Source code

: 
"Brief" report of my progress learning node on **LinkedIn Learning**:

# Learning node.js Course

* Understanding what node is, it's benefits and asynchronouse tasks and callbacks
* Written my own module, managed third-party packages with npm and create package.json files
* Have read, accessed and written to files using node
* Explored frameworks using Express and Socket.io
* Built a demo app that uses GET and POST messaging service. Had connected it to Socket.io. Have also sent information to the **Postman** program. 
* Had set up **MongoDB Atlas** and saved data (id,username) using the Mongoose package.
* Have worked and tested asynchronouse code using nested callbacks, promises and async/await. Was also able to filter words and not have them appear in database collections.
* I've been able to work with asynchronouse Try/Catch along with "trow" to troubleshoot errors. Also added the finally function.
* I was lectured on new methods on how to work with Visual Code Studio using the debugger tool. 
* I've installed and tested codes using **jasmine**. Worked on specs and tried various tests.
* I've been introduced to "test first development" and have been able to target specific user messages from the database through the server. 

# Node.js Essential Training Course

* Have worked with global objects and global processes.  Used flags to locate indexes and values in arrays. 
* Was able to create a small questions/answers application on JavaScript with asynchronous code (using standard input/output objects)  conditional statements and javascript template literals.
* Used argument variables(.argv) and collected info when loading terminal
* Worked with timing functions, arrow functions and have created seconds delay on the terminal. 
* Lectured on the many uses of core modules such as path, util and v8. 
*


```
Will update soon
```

........

● **Exercise details**
Retype the whole of the material word for word.

● **Response**
Source code

: 
"Brief" report of my progress learning node on **LinkedIn Learning**:

# Learning node.js Course

* Understanding what node is, it's benefits and asynchronouse tasks and callbacks
* Written my own module, managed third-party packages with npm and create package.json files
* Have read, accessed and written to files using node
* Explored frameworks using Express and Socket.io
* Built a demo app that uses GET and POST messaging service. Had connected it to Socket.io. Have also sent information to the **Postman** program. 
* Had set up **MongoDB Atlas** and saved data (id,username) using the Mongoose package.
* Have worked and tested asynchronouse code using nested callbacks, promises and async/await. Was also able to filter words and not have them appear in database collections.
* I've been able to work with asynchronouse Try/Catch along with "trow" to troubleshoot errors. Also added the finally function.
* I was lectured on new methods on how to work with Visual Code Studio using the debugger tool. 
* I've installed and tested codes using **jasmine**. Worked on specs and tried various tests.
* I've been introduced to "test first development" and have been able to target specific user messages from the database through the server. 

# Node.js Essential Training Course

* Have worked with global objects and global processes.  Used flags to locate indexes and values in arrays. 
* Was able to create a small questions/answers application on JavaScript with asynchronous code (using standard input/output objects)  conditional statements and javascript template literals.
* Used argument variables(.argv) and collected info when loading terminal
* Worked with timing functions, arrow functions and have created seconds delay on the terminal. 
* Lectured on the many uses of core modules such as path, util and v8. 
*


```
Will update soon
```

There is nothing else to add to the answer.